Oh the places you'll go!

Congratulations

Today is your day

You're off to a dark cave

Under a walk-way

You have flashlight in hand

You have safety gloves on

You can steer yourself

Any direction you choose

Away from the needles and the bottles of booze

Checking on folks who need

Better places to snooze

— Sgt. David Jones, on Twitter

When Sgt. David Jones isn't patrolling the streets of downtown Edmonton, he likes to wax poetic.

But unlike Dr. Seuss, Jones's nursery rhymes are about crime and community policing.

The Edmonton police sergeant likes to keep his sense of humour intact on the job, and his sarcastic wit can be seen in his daily posts on his Twitter profile.

In 140 characters or fewer, Jones provides a behind-the-scenes look at community policing — complete with doughnut jokes.

Jones has been tweeting on behalf of Edmonton police for a few years, and his is one of more than 20 official Edmonton Police Service accounts.

He wants to create a friendlier portrayal of police through social media. 

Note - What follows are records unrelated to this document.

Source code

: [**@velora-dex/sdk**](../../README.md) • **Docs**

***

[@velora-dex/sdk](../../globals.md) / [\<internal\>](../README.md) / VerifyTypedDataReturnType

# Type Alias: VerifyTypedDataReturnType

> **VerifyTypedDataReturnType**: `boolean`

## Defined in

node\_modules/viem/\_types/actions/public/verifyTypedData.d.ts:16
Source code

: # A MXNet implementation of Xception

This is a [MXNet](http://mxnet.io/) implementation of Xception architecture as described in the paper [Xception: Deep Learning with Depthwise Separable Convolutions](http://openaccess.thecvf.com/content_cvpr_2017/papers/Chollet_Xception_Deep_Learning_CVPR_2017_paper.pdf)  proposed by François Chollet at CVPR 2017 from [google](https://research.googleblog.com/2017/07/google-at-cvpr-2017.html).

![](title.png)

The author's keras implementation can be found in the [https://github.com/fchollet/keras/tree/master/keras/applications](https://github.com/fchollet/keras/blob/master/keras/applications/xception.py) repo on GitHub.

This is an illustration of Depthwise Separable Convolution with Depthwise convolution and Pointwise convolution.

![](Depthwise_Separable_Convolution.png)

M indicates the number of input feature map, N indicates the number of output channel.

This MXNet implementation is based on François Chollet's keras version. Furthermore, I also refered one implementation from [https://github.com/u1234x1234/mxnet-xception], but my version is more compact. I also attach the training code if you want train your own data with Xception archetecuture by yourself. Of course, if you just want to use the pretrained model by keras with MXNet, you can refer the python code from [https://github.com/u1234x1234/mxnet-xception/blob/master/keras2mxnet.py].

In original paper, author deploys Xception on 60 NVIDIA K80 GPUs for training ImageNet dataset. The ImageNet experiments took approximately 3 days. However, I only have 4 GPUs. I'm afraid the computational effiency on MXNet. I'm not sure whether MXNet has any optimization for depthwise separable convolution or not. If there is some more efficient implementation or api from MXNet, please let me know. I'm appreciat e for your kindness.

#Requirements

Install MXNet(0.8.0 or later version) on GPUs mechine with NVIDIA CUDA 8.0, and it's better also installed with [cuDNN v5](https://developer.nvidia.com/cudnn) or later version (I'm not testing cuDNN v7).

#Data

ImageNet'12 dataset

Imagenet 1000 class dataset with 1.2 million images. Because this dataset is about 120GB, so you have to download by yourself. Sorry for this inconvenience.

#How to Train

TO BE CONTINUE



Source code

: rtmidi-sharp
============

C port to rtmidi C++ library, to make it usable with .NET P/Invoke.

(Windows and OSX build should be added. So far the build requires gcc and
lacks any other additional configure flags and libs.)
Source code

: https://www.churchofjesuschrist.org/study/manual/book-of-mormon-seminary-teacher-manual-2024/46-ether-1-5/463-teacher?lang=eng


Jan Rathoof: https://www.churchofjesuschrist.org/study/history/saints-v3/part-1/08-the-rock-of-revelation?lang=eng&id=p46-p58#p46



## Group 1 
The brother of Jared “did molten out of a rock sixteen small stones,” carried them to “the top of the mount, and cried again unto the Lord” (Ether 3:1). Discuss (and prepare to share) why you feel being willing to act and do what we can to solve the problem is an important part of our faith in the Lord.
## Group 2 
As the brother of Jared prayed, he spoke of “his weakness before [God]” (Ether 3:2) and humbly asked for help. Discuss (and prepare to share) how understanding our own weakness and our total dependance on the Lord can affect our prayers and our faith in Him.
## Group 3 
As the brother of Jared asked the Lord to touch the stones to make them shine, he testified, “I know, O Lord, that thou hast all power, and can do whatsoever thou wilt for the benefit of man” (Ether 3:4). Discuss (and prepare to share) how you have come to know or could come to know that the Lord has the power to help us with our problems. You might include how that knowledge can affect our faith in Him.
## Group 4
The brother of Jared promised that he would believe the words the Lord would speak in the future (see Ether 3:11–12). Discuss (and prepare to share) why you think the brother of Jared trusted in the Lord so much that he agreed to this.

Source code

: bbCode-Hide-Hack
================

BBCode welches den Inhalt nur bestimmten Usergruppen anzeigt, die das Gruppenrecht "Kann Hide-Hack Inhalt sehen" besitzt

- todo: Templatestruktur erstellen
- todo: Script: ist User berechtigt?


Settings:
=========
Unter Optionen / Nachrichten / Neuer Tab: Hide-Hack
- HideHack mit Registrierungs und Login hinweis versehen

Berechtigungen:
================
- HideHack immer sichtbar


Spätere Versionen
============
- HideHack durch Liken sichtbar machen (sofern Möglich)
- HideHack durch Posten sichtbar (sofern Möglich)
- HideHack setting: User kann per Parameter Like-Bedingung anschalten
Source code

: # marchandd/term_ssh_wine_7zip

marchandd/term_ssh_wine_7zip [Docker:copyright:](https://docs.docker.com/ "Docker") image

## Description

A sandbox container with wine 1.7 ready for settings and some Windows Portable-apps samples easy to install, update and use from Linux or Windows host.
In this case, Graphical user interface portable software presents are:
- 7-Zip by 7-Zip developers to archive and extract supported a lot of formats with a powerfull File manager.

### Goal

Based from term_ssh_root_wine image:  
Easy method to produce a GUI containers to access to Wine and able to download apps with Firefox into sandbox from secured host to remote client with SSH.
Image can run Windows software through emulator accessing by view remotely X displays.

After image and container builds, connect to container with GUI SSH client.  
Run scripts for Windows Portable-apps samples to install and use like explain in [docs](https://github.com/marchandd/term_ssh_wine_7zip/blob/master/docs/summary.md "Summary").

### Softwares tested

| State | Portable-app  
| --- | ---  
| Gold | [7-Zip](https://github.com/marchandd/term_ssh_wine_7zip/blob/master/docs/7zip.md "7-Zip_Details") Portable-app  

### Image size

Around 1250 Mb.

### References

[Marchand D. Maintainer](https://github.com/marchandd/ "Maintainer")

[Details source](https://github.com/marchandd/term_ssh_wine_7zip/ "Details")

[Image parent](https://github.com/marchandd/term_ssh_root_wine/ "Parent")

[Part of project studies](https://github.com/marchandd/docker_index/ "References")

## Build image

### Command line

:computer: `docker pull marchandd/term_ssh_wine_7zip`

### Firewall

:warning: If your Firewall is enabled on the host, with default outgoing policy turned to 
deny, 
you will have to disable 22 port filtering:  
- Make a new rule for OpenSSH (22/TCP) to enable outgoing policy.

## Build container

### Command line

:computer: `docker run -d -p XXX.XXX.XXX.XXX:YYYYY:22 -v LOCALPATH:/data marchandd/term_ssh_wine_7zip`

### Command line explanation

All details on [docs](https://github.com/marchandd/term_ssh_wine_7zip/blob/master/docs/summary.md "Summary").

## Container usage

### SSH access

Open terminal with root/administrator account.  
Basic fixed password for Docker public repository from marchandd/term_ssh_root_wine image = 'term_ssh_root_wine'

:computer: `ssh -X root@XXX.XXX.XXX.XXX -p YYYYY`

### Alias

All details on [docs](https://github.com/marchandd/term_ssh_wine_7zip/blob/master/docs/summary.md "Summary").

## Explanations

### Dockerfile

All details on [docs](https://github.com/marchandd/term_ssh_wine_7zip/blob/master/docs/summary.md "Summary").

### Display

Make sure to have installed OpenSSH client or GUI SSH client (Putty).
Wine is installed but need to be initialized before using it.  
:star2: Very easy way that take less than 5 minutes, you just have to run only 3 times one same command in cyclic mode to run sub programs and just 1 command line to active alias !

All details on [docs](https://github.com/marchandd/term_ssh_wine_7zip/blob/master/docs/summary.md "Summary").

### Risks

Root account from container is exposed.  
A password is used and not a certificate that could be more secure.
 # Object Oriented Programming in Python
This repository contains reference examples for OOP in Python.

"I just wanted to humanize the badge a little bit," Jones said in an interview with CBC Radio's Edmonton AM on Monday. 

"Everybody's human, we have good days, we have bad days, but for the most part we're really trying to put the best face on downtown."

From solving the mystery behind a solitary phone booth perched atop a downtown balcony, to relaying the perils of homemade weapons made of pool balls and old socks, it's clear that no day is the same on the downtown beat.

'Sort of like an improv act'

There is something inherently theatrical about the job, said Jones, who works out of the EPS downtown division. Officers need to be prepared to react to unpredictable, often surreal experiences.

"You jump into situations, all kind of mayhem and shenanigans, and everybody turns to you as an expert," said Jones. "[You're] supposed to be able to immediately calm everybody down and figure out what makes people tick and how to diffuse the situation.

"It's sort of like an improv act, it truly is. You have to go in and adapt to whatever situation you have in front of you and try to make it work for the best possible outcome."

Jones was nominated for a public service Yeggie in 2015, an award that recognizes the best social media personalities and blogs in the city. He's since expanded his online profile to  Instagram

'Make this place a better city'

Jones joined Edmonton police 14 years ago when he was 25, after working as a youth worker at the Family Centre.

As an officer, he's continued to interact with young people, often working at the Zebra Child Protection Centre which supports children who have been victims of crime and abuse.

"The work in the community is really important to me. I volunteer and I'm involved in different organizations and not all of those pay money, but this does," Jones said.

"And it allows me to do some of the same stuff and work in the community and hopefully make this place a better city for everybody."